WORK REQUEST: For the records that follow, restate each one word for word and leave the images behind.

TASK MATERIAL:
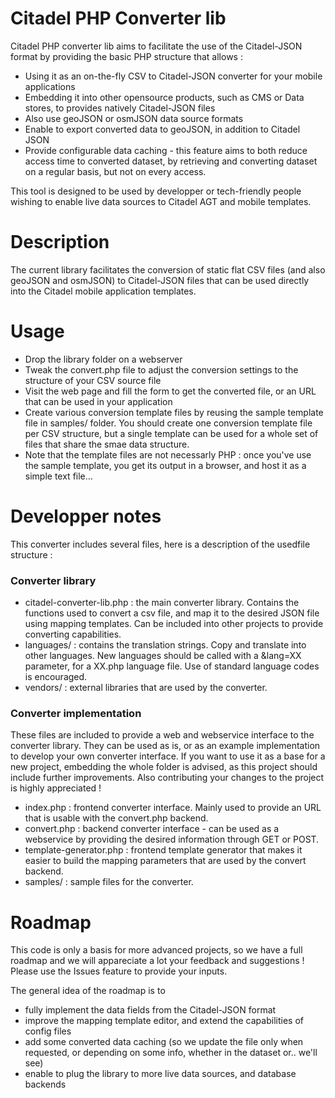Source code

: Citadel PHP Converter lib
=========================

Citadel PHP converter lib aims to facilitate the use of the Citadel-JSON format by providing the basic PHP structure that allows :
* Using it as an on-the-fly CSV to Citadel-JSON converter for your mobile applications
* Embedding it into other opensource products, such as CMS or Data stores, to provides natively Citadel-JSON files
* Also use geoJSON or osmJSON data source formats
* Enable to export converted data to geoJSON, in addition to Citadel JSON
* Provide configurable data caching - this feature aims to both reduce access time to converted dataset, by retrieving and converting dataset on a regular basis, but not on every access.

This tool is designed to be used by developper or tech-friendly people wishing to enable live data sources to Citadel AGT and mobile templates.


Description
===========

The current library facilitates the conversion of static flat CSV files (and also geoJSON and osmJSON) to Citadel-JSON files that can be used directly into the Citadel mobile application templates.


Usage
=====

* Drop the library folder on a webserver
* Tweak the convert.php file to adjust the conversion settings to the structure of your CSV source file
* Visit the web page and fill the form to get the converted file, or an URL that can be used in your application
* Create various conversion template files by reusing the sample template file in samples/ folder. You should create one conversion template file per CSV structure, but a single template can be used for a whole set of files that share the smae data structure.
* Note that the template files are not necessarly PHP : once you've use the sample template, you get its output in a browser, and host it as a simple text file...



Developper notes
================

This converter includes several files, here is a description of the usedfile structure :

### Converter library
* citadel-converter-lib.php : the main converter library. Contains the functions used to convert a csv file, and map it to the desired JSON file using mapping templates. Can be included into other projects to provide converting capabilities.
* languages/ : contains the translation strings. Copy and translate into other languages. New languages should be called with a &lang=XX parameter, for a XX.php language file. Use of standard language codes is encouraged.
* vendors/ : external libraries that are used by the converter.

### Converter implementation
These files are included to provide a web and webservice interface to the converter library. They can be used as is, or as an example implementation to develop your own converter interface.
If you want to use it as a base for a new project, embedding the whole folder is advised, as this project should include further improvements. Also contributing your changes to the project is highly appreciated !
* index.php  : frontend converter interface. Mainly used to provide an URL that is usable with the convert.php backend.
* convert.php  : backend converter interface - can be used as a webservice by providing the desired information through GET or POST.
* template-generator.php  : frontend template generator that makes it easier to build the mapping parameters that are used by the convert backend.
* samples/ : sample files for the converter.



Roadmap
=======

This code is only a basis for more advanced projects, so we have a full roadmap and we will appareciate a lot your feedback and suggestions ! Please use the Issues feature to provide your inputs.

The general idea of the roadmap is to 
* fully implement the data fields from the Citadel-JSON format
* improve the mapping template editor, and extend the capabilities of config files
* add some converted data caching (so we update the file only when requested, or depending on some info, whether in the dataset or.. we'll see)
* enable to plug the library to more live data sources, and database backends


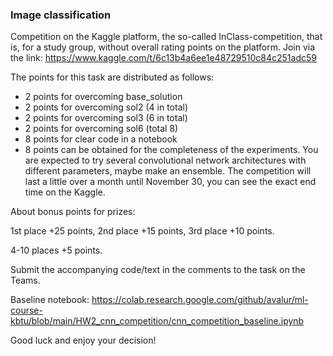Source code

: ### Image classification

  Competition on the Kaggle platform, the so-called InClass-competition, that is, for a study group, without overall rating points on the platform. Join via the link:
  https://www.kaggle.com/t/6c13b4a6ee1e48729510c84c251adc59

  The points for this task are distributed as follows:

  * 2 points for overcoming base_solution
  * 2 points for overcoming sol2 (4 in total)
  * 2 points for overcoming sol3 (6 in total)
  * 2 points for overcoming sol6 (total 8)
  * 8 points for clear code in a notebook
  * 8 points can be obtained for the completeness of the experiments. You are expected to try several convolutional network architectures with different parameters, maybe make an ensemble. The competition will last a little over a month until November 30, you can see the exact end time on the Kaggle.

  About bonus points for prizes:

  1st place +25 points, 2nd place +15 points, 3rd place +10 points.

  4-10 places +5 points.

  Submit the accompanying code/text in the comments to the task on the Teams.

  Baseline notebook: https://colab.research.google.com/github/avalur/ml-course-kbtu/blob/main/HW2_cnn_competition/cnn_competition_baseline.ipynb

  Good luck and enjoy your decision!
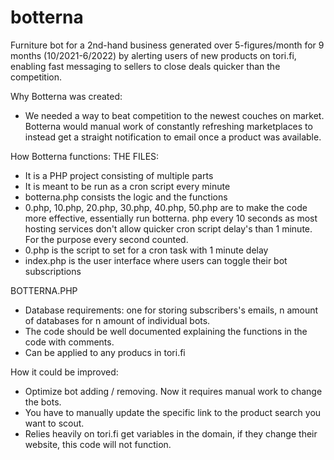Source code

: # botterna
Furniture bot for a 2nd-hand business generated over 5-figures/month for 9 months (10/2021-6/2022) by alerting users of new products on tori.fi, enabling fast messaging to sellers to close deals quicker than the competition.

Why Botterna was created:
- We needed a way to beat competition to the newest couches on market. Botterna would manual work of constantly refreshing marketplaces to instead get a straight notification to email once a product was available.

How Botterna functions:
THE FILES:
- It is a PHP project consisting of multiple parts
- It is meant to be run as a cron script every minute
- botterna.php consists the logic and the functions
- 0.php, 10.php, 20.php, 30.php, 40.php, 50.php are to make the code more effective, essentially run botterna. php every 10 seconds as most hosting services don't allow quicker cron script delay's than 1 minute. For the purpose every second counted.
- 0.php is the script to set for a cron task with 1 minute delay
- index.php is the user interface where users can toggle their bot subscriptions

BOTTERNA.PHP
-  Database requirements: one for storing subscribers's emails, n amount of databases for n amount of individual bots.
- The code should be well documented explaining the functions in the code with comments.
- Can be applied to any producs in tori.fi

How it could be improved:
- Optimize bot adding / removing. Now it requires manual work to change the bots.
- You have to manually update the specific link to the product search you want to scout.
- Relies heavily on tori.fi get variables in the domain, if they change their website, this code will not function.

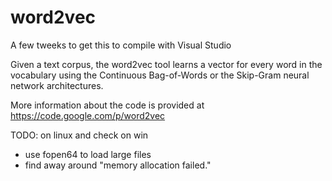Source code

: word2vec
========

A few tweeks to get this to compile with Visual Studio

Given a text corpus, the word2vec tool learns a vector for every word in the vocabulary using the Continuous Bag-of-Words or the Skip-Gram neural network architectures.


More information about the code is provided at https://code.google.com/p/word2vec

TODO:
on linux and check on win
* use fopen64 to load large files
* find away around "memory allocation failed."
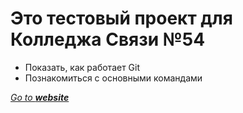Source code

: # Это тестовый проект для Колледжа Связи №54

+ Показать, как работает Git
+ Познакомиться с основными командами

[*Go to ***website****](https://dzemiachkovskii.github.io)
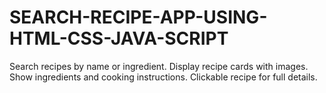 # SEARCH-RECIPE-APP-USING-HTML-CSS-JAVA-SCRIPT
Search recipes by name or ingredient.  Display recipe cards with images.  Show ingredients and cooking instructions.  Clickable recipe for full details.
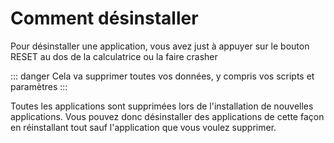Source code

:# Comment désinstaller

Pour désinstaller une application, vous avez just à appuyer sur le bouton RESET
au dos de la calculatrice ou la faire crasher

::: danger
Cela va supprimer toutes vos données, y compris vos scripts et paramètres
:::

Toutes les applications sont supprimées lors de l'installation de nouvelles
applications. Vous pouvez donc désinstaller des applications de cette façon en
réinstallant tout sauf l'application que vous voulez supprimer.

EXERCISE OUTPUT:
Source code

: Citadel PHP Converter lib
=========================

Citadel PHP converter lib aims to facilitate the use of the Citadel-JSON format by providing the basic PHP structure that allows :
* Using it as an on-the-fly CSV to Citadel-JSON converter for your mobile applications
* Embedding it into other opensource products, such as CMS or Data stores, to provides natively Citadel-JSON files
* Also use geoJSON or osmJSON data source formats
* Enable to export converted data to geoJSON, in addition to Citadel JSON
* Provide configurable data caching - this feature aims to both reduce access time to converted dataset, by retrieving and converting dataset on a regular basis, but not on every access.

This tool is designed to be used by developper or tech-friendly people wishing to enable live data sources to Citadel AGT and mobile templates.


Description
===========

The current library facilitates the conversion of static flat CSV files (and also geoJSON and osmJSON) to Citadel-JSON files that can be used directly into the Citadel mobile application templates.


Usage
=====

* Drop the library folder on a webserver
* Tweak the convert.php file to adjust the conversion settings to the structure of your CSV source file
* Visit the web page and fill the form to get the converted file, or an URL that can be used in your application
* Create various conversion template files by reusing the sample template file in samples/ folder. You should create one conversion template file per CSV structure, but a single template can be used for a whole set of files that share the smae data structure.
* Note that the template files are not necessarly PHP : once you've use the sample template, you get its output in a browser, and host it as a simple text file...



Developper notes
================

This converter includes several files, here is a description of the usedfile structure :

### Converter library
* citadel-converter-lib.php : the main converter library. Contains the functions used to convert a csv file, and map it to the desired JSON file using mapping templates. Can be included into other projects to provide converting capabilities.
* languages/ : contains the translation strings. Copy and translate into other languages. New languages should be called with a &lang=XX parameter, for a XX.php language file. Use of standard language codes is encouraged.
* vendors/ : external libraries that are used by the converter.

### Converter implementation
These files are included to provide a web and webservice interface to the converter library. They can be used as is, or as an example implementation to develop your own converter interface.
If you want to use it as a base for a new project, embedding the whole folder is advised, as this project should include further improvements. Also contributing your changes to the project is highly appreciated !
* index.php  : frontend converter interface. Mainly used to provide an URL that is usable with the convert.php backend.
* convert.php  : backend converter interface - can be used as a webservice by providing the desired information through GET or POST.
* template-generator.php  : frontend template generator that makes it easier to build the mapping parameters that are used by the convert backend.
* samples/ : sample files for the converter.



Roadmap
=======

This code is only a basis for more advanced projects, so we have a full roadmap and we will appareciate a lot your feedback and suggestions ! Please use the Issues feature to provide your inputs.

The general idea of the roadmap is to 
* fully implement the data fields from the Citadel-JSON format
* improve the mapping template editor, and extend the capabilities of config files
* add some converted data caching (so we update the file only when requested, or depending on some info, whether in the dataset or.. we'll see)
* enable to plug the library to more live data sources, and database backends


Source code

: ### Image classification

  Competition on the Kaggle platform, the so-called InClass-competition, that is, for a study group, without overall rating points on the platform. Join via the link:
  https://www.kaggle.com/t/6c13b4a6ee1e48729510c84c251adc59

  The points for this task are distributed as follows:

  * 2 points for overcoming base_solution
  * 2 points for overcoming sol2 (4 in total)
  * 2 points for overcoming sol3 (6 in total)
  * 2 points for overcoming sol6 (total 8)
  * 8 points for clear code in a notebook
  * 8 points can be obtained for the completeness of the experiments. You are expected to try several convolutional network architectures with different parameters, maybe make an ensemble. The competition will last a little over a month until November 30, you can see the exact end time on the Kaggle.

  About bonus points for prizes:

  1st place +25 points, 2nd place +15 points, 3rd place +10 points.

  4-10 places +5 points.

  Submit the accompanying code/text in the comments to the task on the Teams.

  Baseline notebook: https://colab.research.google.com/github/avalur/ml-course-kbtu/blob/main/HW2_cnn_competition/cnn_competition_baseline.ipynb

  Good luck and enjoy your decision!
Source code

: # botterna
Furniture bot for a 2nd-hand business generated over 5-figures/month for 9 months (10/2021-6/2022) by alerting users of new products on tori.fi, enabling fast messaging to sellers to close deals quicker than the competition.

Why Botterna was created:
- We needed a way to beat competition to the newest couches on market. Botterna would manual work of constantly refreshing marketplaces to instead get a straight notification to email once a product was available.

How Botterna functions:
THE FILES:
- It is a PHP project consisting of multiple parts
- It is meant to be run as a cron script every minute
- botterna.php consists the logic and the functions
- 0.php, 10.php, 20.php, 30.php, 40.php, 50.php are to make the code more effective, essentially run botterna. php every 10 seconds as most hosting services don't allow quicker cron script delay's than 1 minute. For the purpose every second counted.
- 0.php is the script to set for a cron task with 1 minute delay
- index.php is the user interface where users can toggle their bot subscriptions

BOTTERNA.PHP
-  Database requirements: one for storing subscribers's emails, n amount of databases for n amount of individual bots.
- The code should be well documented explaining the functions in the code with comments.
- Can be applied to any producs in tori.fi

How it could be improved:
- Optimize bot adding / removing. Now it requires manual work to change the bots.
- You have to manually update the specific link to the product search you want to scout.
- Relies heavily on tori.fi get variables in the domain, if they change their website, this code will not function.

Source code

: word2vec
========

A few tweeks to get this to compile with Visual Studio

Given a text corpus, the word2vec tool learns a vector for every word in the vocabulary using the Continuous Bag-of-Words or the Skip-Gram neural network architectures.


More information about the code is provided at https://code.google.com/p/word2vec

TODO:
on linux and check on win
* use fopen64 to load large files
* find away around "memory allocation failed."
Source code

: # Это тестовый проект для Колледжа Связи №54

+ Показать, как работает Git
+ Познакомиться с основными командами

[*Go to ***website****](https://dzemiachkovskii.github.io)
 # SEARCH-RECIPE-APP-USING-HTML-CSS-JAVA-SCRIPT
Search recipes by name or ingredient.  Display recipe cards with images.  Show ingredients and cooking instructions.  Clickable recipe for full details.
Source code

:# Comment désinstaller

Pour désinstaller une application, vous avez just à appuyer sur le bouton RESET
au dos de la calculatrice ou la faire crasher

::: danger
Cela va supprimer toutes vos données, y compris vos scripts et paramètres
:::

Toutes les applications sont supprimées lors de l'installation de nouvelles
applications. Vous pouvez donc désinstaller des applications de cette façon en
réinstallant tout sauf l'application que vous voulez supprimer.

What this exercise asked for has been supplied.